TASK INSTRUCTIONS = Which lines of the entries below contain the string "Integer"? Copy each one.

SUPPLIED DATA =
§ §

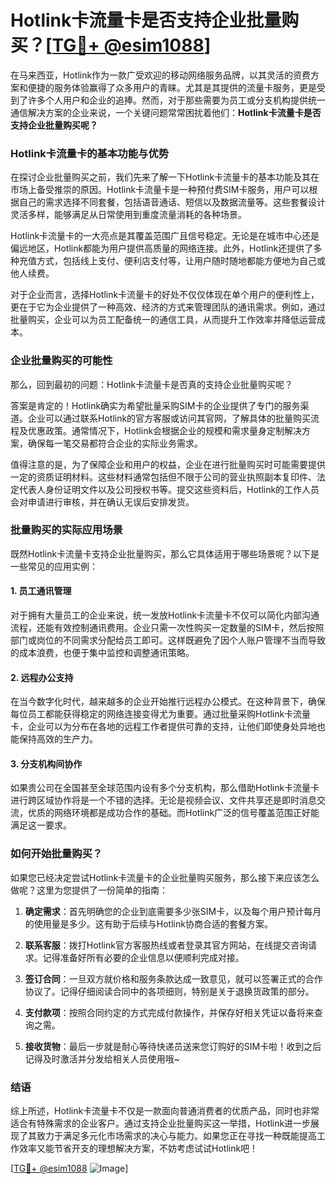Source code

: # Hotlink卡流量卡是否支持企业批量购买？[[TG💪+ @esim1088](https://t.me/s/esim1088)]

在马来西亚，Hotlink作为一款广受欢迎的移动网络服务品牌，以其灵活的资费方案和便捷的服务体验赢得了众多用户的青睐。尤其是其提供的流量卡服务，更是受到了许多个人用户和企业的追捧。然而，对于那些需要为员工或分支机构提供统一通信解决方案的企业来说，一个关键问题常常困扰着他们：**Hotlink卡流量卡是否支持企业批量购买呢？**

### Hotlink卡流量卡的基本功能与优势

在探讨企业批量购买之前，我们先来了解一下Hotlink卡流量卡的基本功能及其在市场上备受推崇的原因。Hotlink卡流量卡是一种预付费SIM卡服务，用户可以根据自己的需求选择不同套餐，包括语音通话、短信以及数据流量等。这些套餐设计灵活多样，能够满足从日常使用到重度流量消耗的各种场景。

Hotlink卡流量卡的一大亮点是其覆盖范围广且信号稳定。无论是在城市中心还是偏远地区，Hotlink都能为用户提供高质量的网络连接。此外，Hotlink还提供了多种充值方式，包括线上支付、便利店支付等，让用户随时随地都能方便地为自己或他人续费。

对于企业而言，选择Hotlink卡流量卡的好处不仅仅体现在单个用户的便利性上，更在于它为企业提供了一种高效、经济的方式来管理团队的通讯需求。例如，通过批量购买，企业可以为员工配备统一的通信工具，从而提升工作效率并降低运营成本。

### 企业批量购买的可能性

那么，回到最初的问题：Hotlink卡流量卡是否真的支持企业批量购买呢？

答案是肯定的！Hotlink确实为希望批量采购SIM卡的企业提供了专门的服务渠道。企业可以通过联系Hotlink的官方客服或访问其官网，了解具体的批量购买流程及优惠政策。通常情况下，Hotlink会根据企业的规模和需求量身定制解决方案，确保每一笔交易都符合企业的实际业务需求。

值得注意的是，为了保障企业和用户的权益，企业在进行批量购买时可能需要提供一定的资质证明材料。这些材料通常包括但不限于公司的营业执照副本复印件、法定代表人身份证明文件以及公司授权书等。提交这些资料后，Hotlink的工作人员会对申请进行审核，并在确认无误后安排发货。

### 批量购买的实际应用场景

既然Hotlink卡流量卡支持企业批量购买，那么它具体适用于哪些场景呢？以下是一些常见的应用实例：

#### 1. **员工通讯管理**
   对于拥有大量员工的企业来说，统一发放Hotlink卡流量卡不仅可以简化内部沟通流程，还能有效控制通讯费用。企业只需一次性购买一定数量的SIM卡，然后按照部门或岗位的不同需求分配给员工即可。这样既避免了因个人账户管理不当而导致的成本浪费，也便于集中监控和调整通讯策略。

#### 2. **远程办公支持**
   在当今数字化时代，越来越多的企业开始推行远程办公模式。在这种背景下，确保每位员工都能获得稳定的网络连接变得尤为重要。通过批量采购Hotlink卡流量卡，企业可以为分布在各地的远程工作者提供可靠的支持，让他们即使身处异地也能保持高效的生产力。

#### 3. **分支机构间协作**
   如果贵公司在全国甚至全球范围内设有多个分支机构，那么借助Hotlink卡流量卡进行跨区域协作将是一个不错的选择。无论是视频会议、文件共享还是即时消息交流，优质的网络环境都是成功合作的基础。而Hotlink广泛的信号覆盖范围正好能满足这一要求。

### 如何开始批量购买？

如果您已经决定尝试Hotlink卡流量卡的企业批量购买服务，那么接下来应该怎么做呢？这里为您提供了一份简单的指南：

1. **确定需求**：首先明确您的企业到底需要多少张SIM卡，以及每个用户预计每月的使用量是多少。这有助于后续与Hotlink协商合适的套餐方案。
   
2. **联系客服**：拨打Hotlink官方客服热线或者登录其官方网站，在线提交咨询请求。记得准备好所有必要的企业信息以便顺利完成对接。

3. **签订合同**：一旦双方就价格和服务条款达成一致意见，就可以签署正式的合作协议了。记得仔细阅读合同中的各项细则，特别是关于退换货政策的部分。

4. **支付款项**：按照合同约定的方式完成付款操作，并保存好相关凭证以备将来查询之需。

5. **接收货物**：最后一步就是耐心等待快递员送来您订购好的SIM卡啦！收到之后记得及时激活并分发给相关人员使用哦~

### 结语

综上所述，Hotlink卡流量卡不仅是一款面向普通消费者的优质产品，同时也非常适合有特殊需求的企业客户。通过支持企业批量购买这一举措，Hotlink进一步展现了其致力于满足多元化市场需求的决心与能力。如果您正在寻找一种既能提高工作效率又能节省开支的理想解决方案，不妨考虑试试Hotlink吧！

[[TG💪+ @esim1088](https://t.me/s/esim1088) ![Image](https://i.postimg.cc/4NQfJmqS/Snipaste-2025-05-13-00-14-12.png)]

§ §

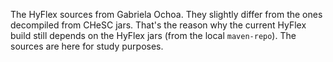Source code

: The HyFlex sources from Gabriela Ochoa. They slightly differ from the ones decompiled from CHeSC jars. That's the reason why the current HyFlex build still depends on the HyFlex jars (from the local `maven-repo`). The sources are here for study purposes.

§ §

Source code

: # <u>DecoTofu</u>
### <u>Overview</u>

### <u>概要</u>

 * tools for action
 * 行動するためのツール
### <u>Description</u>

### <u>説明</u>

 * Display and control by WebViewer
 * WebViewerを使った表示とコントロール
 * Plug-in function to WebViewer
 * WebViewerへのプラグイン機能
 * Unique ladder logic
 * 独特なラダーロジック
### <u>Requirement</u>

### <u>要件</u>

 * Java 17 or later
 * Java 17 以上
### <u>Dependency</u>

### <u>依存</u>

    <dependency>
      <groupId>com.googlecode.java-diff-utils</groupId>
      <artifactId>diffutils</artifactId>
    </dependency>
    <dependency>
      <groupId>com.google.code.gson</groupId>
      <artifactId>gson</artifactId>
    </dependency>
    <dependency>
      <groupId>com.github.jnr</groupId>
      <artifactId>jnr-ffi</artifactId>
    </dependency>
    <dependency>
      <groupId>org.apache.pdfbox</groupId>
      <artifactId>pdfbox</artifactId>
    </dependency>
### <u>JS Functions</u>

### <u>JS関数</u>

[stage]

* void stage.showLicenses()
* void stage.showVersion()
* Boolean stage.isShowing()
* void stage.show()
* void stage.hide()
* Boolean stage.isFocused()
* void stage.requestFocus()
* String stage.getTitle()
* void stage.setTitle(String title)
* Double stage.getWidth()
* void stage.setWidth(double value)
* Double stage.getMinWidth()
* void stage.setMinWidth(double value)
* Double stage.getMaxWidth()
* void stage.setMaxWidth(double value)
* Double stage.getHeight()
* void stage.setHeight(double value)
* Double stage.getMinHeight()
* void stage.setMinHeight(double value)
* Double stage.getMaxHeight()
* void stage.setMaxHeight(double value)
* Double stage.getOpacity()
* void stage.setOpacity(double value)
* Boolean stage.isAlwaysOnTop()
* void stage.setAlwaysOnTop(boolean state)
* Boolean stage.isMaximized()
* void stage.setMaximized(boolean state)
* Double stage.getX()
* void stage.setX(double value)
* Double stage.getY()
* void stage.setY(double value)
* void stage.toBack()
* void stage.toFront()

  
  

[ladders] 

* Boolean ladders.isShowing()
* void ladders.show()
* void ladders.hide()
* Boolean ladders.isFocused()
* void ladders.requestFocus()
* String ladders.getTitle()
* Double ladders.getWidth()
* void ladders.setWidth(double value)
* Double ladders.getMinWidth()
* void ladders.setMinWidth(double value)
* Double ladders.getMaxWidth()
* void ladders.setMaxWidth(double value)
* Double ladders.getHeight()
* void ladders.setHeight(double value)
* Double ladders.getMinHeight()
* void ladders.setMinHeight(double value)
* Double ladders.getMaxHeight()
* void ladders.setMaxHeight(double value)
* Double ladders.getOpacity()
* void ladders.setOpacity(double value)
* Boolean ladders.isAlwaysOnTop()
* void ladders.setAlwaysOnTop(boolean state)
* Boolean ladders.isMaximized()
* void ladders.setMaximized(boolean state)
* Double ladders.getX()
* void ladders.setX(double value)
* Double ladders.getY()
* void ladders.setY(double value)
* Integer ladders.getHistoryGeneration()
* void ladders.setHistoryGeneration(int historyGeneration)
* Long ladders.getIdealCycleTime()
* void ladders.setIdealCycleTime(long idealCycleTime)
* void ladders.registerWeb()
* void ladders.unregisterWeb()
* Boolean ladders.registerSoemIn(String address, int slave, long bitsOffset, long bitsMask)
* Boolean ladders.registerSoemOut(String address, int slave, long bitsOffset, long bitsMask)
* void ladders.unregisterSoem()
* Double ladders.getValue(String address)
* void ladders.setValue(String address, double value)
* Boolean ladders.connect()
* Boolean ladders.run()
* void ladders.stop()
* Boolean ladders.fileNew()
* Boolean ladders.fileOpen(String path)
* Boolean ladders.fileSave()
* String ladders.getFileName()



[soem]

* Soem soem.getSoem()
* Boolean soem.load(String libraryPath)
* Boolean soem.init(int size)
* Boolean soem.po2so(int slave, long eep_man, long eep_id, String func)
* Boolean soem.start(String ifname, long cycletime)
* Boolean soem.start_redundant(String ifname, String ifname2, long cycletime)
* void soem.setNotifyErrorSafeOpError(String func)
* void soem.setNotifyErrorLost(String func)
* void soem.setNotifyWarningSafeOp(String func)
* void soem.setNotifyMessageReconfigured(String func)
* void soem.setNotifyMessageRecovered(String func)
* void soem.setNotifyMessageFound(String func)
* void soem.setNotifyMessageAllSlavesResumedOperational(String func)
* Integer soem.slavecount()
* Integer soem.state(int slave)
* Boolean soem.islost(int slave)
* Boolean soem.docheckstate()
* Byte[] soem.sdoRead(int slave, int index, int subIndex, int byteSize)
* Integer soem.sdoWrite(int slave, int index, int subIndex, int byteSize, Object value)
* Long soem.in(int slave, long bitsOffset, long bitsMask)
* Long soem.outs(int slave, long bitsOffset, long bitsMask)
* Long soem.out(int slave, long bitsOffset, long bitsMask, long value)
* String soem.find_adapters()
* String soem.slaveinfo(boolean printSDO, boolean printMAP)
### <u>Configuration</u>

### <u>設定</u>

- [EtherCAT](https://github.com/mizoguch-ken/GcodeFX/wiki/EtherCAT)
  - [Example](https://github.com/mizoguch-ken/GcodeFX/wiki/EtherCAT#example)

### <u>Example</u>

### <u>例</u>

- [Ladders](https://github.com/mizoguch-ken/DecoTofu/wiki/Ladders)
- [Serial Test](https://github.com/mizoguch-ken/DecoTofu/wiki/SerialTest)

§ §

ANSWER BOX =
* Integer ladders.getHistoryGeneration()
* Integer soem.slavecount()
* Integer soem.state(int slave)
* Integer soem.sdoWrite(int slave, int index, int subIndex, int byteSize, Object value)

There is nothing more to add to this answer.